Numan Bey geçtiğimiz günlerde 17-25 Aralık soruşturmasında adı geçen ancak yargının da Meclis'in de akladığı Reza Zerrab'a bir törende ödül veren kişilerin arasındaydı. Kurtulmuş, gelen tepkiler üzerine "Benim orada ne işim vardı ki" türünden açıklamalar yaptı.
Numan Bey'in kendisinin de daha önce söylediği gibi, Erdoğan'a ulaşmak için hukuksuz bir soruşturma sürecinde atlama tahtası olarak kullanılan Zerrab'la aynı karede olmaktan yakınması tabii ki birilerinin çok hoşuna gitti. Tahmin edeceğiniz üzere bunların arasında da o darbe girişiminin sorumlusu Gülen çetesi ve Doğan medyası vardı. Numan Bey de henüz 1.8 milyarlık vergi kaçakçılığı ortaya çıkmış olan bir patronun medyasının, hukuk önünde de aklanmış bir işadamı hakkındaki "sitemini" konu eden haberlerini Twitter hesabında üçer beşer paylaştı.

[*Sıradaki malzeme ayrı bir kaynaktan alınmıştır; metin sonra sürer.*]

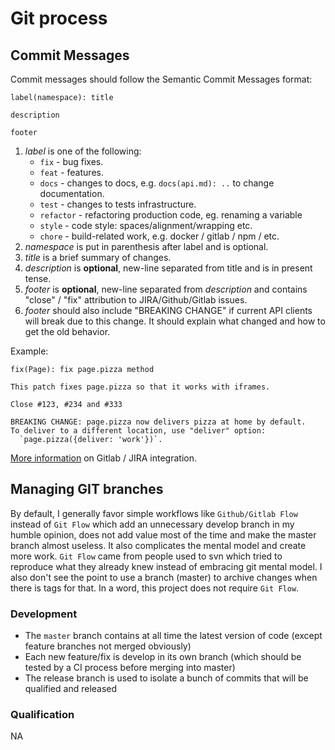 
# Git process

## Commit Messages

Commit messages should follow the Semantic Commit Messages format:

```
label(namespace): title

description

footer
```

1. *label* is one of the following:
    - `fix` - bug fixes.
    - `feat` - features.
    - `docs` - changes to docs, e.g. `docs(api.md): ..` to change documentation.
    - `test` - changes to tests infrastructure.
    - `refactor` - refactoring production code, eg. renaming a variable
    - `style` - code style: spaces/alignment/wrapping etc.
    - `chore` - build-related work, e.g. docker / gitlab / npm / etc.
2. *namespace* is put in parenthesis after label and is optional.
3. *title* is a brief summary of changes.
4. *description* is **optional**, new-line separated from title and is in present tense.
5. *footer* is **optional**, new-line separated from *description* and contains "close" / "fix" attribution to JIRA/Github/Gitlab issues.
6. *footer* should also include "BREAKING CHANGE" if current API clients will break due to this change. It should explain what changed and how to get the old behavior.

Example:

```
fix(Page): fix page.pizza method

This patch fixes page.pizza so that it works with iframes.

Close #123, #234 and #333

BREAKING CHANGE: page.pizza now delivers pizza at home by default.
To deliver to a different location, use "deliver" option:
  `page.pizza({deliver: 'work'})`.
```

[More information](https://docs.gitlab.com/ee/user/project/integrations/jira.html) on Gitlab / JIRA integration.

## Managing GIT branches

By default, I generally favor simple workflows like `Github/Gitlab Flow` instead of `Git Flow` which add an unnecessary develop branch in my humble opinion, does not add value most of the time and make the master branch almost useless. It also complicates the mental model and create more work. `Git Flow` came from people used to svn which tried to reproduce what they already knew instead of embracing git mental model. I also don't see the point to use a branch (master) to archive changes when there is tags for that. In a word, this project does not require `Git Flow`.

### Development

- The `master` branch contains at all time the latest version of code (except feature branches not merged obviously)
- Each new feature/fix is develop in its own branch (which should be tested by a CI process before merging into master)
- The release branch is used to isolate a bunch of commits that will be qualified and released

### Qualification

NA
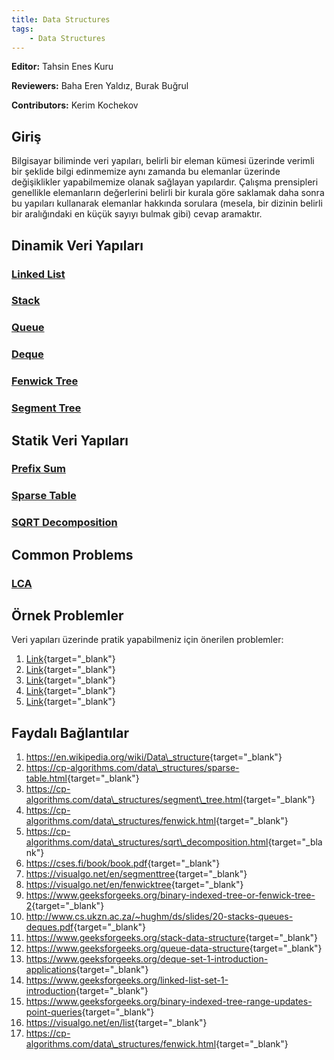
 ```yaml
---
title: Data Structures
tags:
    - Data Structures
---
```


**Editor:** Tahsin Enes Kuru

**Reviewers:** Baha Eren Yaldız, Burak Buğrul

**Contributors:** Kerim Kochekov

## Giriş

Bilgisayar biliminde veri yapıları, belirli bir eleman kümesi üzerinde verimli bir şeklide bilgi edinmemize aynı zamanda bu elemanlar üzerinde değişiklikler yapabilmemize olanak sağlayan yapılardır. Çalışma prensipleri genellikle elemanların değerlerini belirli bir kurala göre saklamak daha sonra bu yapıları kullanarak elemanlar hakkında sorulara (mesela, bir dizinin belirli bir aralığındaki en küçük sayıyı bulmak gibi) cevap aramaktır.

## Dinamik Veri Yapıları

### [Linked List](linked-list.md)
### [Stack](stack.md)
### [Queue](queue.md)
### [Deque](deque.md)
### [Fenwick Tree](fenwick-tree.md)
### [Segment Tree](segment-tree.md)

## Statik Veri Yapıları

### [Prefix Sum](prefix-sum.md)
### [Sparse Table](sparse-table.md)
### [SQRT Decomposition](sqrt-decomposition.md)

## Common Problems

### [LCA](lowest-common-ancestor.md)

## Örnek Problemler

Veri yapıları üzerinde pratik yapabilmeniz için önerilen problemler:

1. [Link](https://codeforces.com/problemset/problem/797/C){target="_blank"}
2. [Link](https://codeforces.com/contest/276/problem/C){target="_blank"}
3. [Link](https://codeforces.com/contest/380/problem/C){target="_blank"}
4. [Link](https://www.hackerearth.com/problem/algorithm/benny-and-sum-2){target="_blank"}
5. [Link](https://www.hackerearth.com/practice/data-structures/advanced-data-structures/fenwick-binary-indexed-trees/practice-problems/algorithm/counting-in-byteland){target="_blank"}

## Faydalı Bağlantılar

1. <https://en.wikipedia.org/wiki/Data\_structure>{target="_blank"}
2. <https://cp-algorithms.com/data\_structures/sparse-table.html>{target="_blank"}
3. <https://cp-algorithms.com/data\_structures/segment\_tree.html>{target="_blank"}
4. <https://cp-algorithms.com/data\_structures/fenwick.html>{target="_blank"}
5. <https://cp-algorithms.com/data\_structures/sqrt\_decomposition.html>{target="_blank"}
6. <https://cses.fi/book/book.pdf>{target="_blank"}
7. <https://visualgo.net/en/segmenttree>{target="_blank"}
8. <https://visualgo.net/en/fenwicktree>{target="_blank"}
9. <https://www.geeksforgeeks.org/binary-indexed-tree-or-fenwick-tree-2>{target="_blank"}
10. <http://www.cs.ukzn.ac.za/~hughm/ds/slides/20-stacks-queues-deques.pdf>{target="_blank"}
11. <https://www.geeksforgeeks.org/stack-data-structure>{target="_blank"}
12. <https://www.geeksforgeeks.org/queue-data-structure>{target="_blank"}
13. <https://www.geeksforgeeks.org/deque-set-1-introduction-applications>{target="_blank"}
14. <https://www.geeksforgeeks.org/linked-list-set-1-introduction>{target="_blank"}
15. <https://www.geeksforgeeks.org/binary-indexed-tree-range-updates-point-queries>{target="_blank"}
16. <https://visualgo.net/en/list>{target="_blank"}
17. <https://cp-algorithms.com/data\_structures/fenwick.html>{target="_blank"}
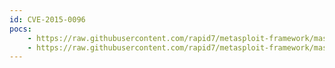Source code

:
 ```yaml
---
id: CVE-2015-0096
pocs:
    - https://raw.githubusercontent.com/rapid7/metasploit-framework/master/modules/exploits/windows/fileformat/ms15_020_shortcut_icon_dllloader.rb
    - https://raw.githubusercontent.com/rapid7/metasploit-framework/master/modules/exploits/windows/smb/ms15_020_shortcut_icon_dllloader.rb
---
```

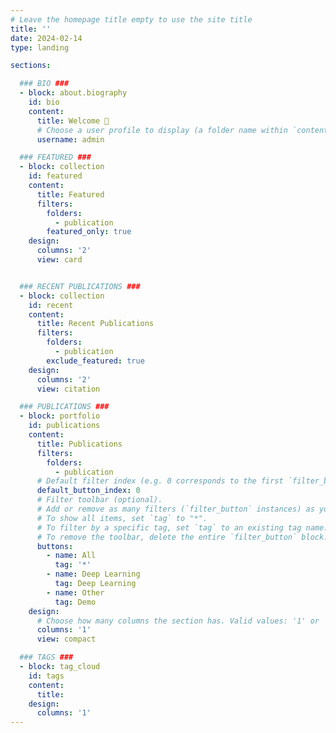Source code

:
 ```yaml
---
# Leave the homepage title empty to use the site title
title: ''
date: 2024-02-14
type: landing

sections:

  ### BIO ###
  - block: about.biography
    id: bio
    content:
      title: Welcome 👋
      # Choose a user profile to display (a folder name within `content/authors/`)
      username: admin

  ### FEATURED ###
  - block: collection
    id: featured
    content:
      title: Featured
      filters:
        folders:
          - publication
        featured_only: true
    design:
      columns: '2'
      view: card


  ### RECENT PUBLICATIONS ### 
  - block: collection
    id: recent
    content:
      title: Recent Publications
      filters:
        folders:
          - publication
        exclude_featured: true
    design:
      columns: '2'
      view: citation

  ### PUBLICATIONS ###
  - block: portfolio
    id: publications
    content:
      title: Publications
      filters:
        folders:
          - publication
      # Default filter index (e.g. 0 corresponds to the first `filter_button` instance below).
      default_button_index: 0
      # Filter toolbar (optional).
      # Add or remove as many filters (`filter_button` instances) as you like.
      # To show all items, set `tag` to "*".
      # To filter by a specific tag, set `tag` to an existing tag name.
      # To remove the toolbar, delete the entire `filter_button` block.
      buttons:
        - name: All
          tag: '*'
        - name: Deep Learning
          tag: Deep Learning
        - name: Other
          tag: Demo
    design:
      # Choose how many columns the section has. Valid values: '1' or '2'.
      columns: '1'
      view: compact

  ### TAGS ###
  - block: tag_cloud
    id: tags
    content:
      title: 
    design:
      columns: '1'
---
```

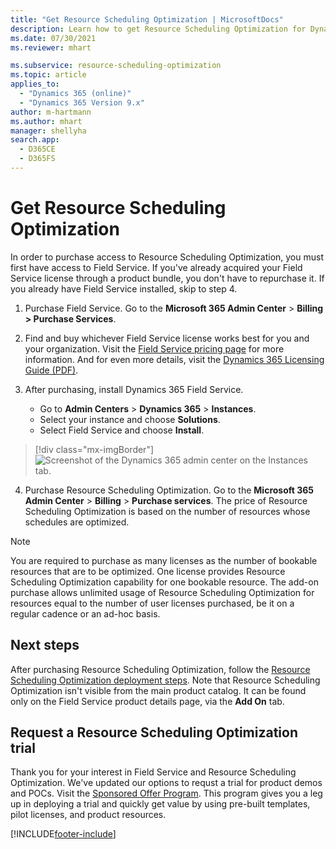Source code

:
```yaml
---
title: "Get Resource Scheduling Optimization | MicrosoftDocs"
description: Learn how to get Resource Scheduling Optimization for Dynamics 365
ms.date: 07/30/2021
ms.reviewer: mhart

ms.subservice: resource-scheduling-optimization
ms.topic: article
applies_to: 
  - "Dynamics 365 (online)"
  - "Dynamics 365 Version 9.x"
author: m-hartmann
ms.author: mhart
manager: shellyha
search.app: 
  - D365CE
  - D365FS
---
```


# Get Resource Scheduling Optimization

In order to purchase access to Resource Scheduling Optimization, you must first have access to Field Service. If you've already acquired your Field Service license through a product bundle, you don't have to repurchase it. If you already have Field Service installed, skip to step 4.

1. Purchase Field Service. Go to the **Microsoft 365 Admin Center** > **Billing > Purchase Services**.
   
2. Find and buy whichever Field Service license works best for you and your organization. Visit the [Field Service pricing page](https://dynamics.microsoft.com/pricing/#FieldService) for more information. And for even more details, visit the [Dynamics 365 Licensing Guide (PDF)](https://go.microsoft.com/fwlink/?LinkId=866544&clcid=0x409).   

3. After purchasing, install Dynamics 365 Field Service.
   
   - Go to **Admin Centers** > **Dynamics 365** > **Instances**.
   - Select your instance and choose **Solutions**.
   - Select Field Service and choose **Install**.

> [!div class="mx-imgBorder"]
> ![Screenshot of the Dynamics 365 admin center on the Instances tab.](./media/admin-install-fs-instances.png)

4. Purchase Resource Scheduling Optimization. Go to the **Microsoft 365 Admin Center** > **Billing** > **Purchase services**. The price of Resource Scheduling Optimization is based on the number of resources whose schedules are optimized. 

> [!NOTE]
> You are required to purchase as many licenses as the number of bookable resources that are to be optimized. One license provides Resource Scheduling Optimization capability for one bookable resource. The add-on purchase allows unlimited usage of Resource Scheduling Optimization for resources equal to the number of user licenses purchased, be it on a regular cadence or an ad-hoc basis. 

## Next steps

After purchasing Resource Scheduling Optimization, follow the [Resource Scheduling Optimization deployment steps](./rso-deployment.md). 
Note that Resource Scheduling Optimization isn't visible from the main product catalog. It can be found only on the Field Service product details page, via the **Add On** tab.


## Request a Resource Scheduling Optimization trial

Thank you for your interest in Field Service and Resource Scheduling Optimization. We've updated our options to requst a trial for product demos and POCs. Visit the [Sponsored Offer Program](https://businessapplications.transform.microsoft.com/login?returnUrl=%2Fdynamics%2Fcustomer-engagement%3Ftab%3Dfield-service). This program gives you a leg up in deploying a trial and quickly get value by using pre-built templates, pilot licenses, and product resources.

[!INCLUDE[footer-include](../includes/footer-banner.md)]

Şinasi'nin o muhteşem dizelerini azıcık deforme ederek söylersek, zaman ana uymayınca "heman" uyarak zamana siyasetçiliğini kanıtladı. Ama belki de Numan Bey geçen sürede bir aydınlanma yaşamıştır. Kendisinin bu açıklamasından memnun olan, hatta başka eski bakanlara da "Numan Beyi örnek alın" tavsiyesinde bulunan kimi Ak Partililerden öğrendikleri vardır. Eğer öyleyse Zerrab ve diğerleri hakkındaki "yeni delilleri" vakit kaybetmeden savcılarla paylaşmalısınız Numan Bey.
Doğrudan satış
Cumhurbaşkanlığı seçimlerinin hemen ardından "Erdoğansız Ak Parti hayallerine" ortak aramaya koyuldular. Hani Yüce Divan oylamasında, seçim sürecinde muhalefet propagandasını yolsuzluk üzerine kurabilsin diye kimi Ak Parti milletvekillerini bile ikna edenler var ya, hah işte onlardan bahsediyorum.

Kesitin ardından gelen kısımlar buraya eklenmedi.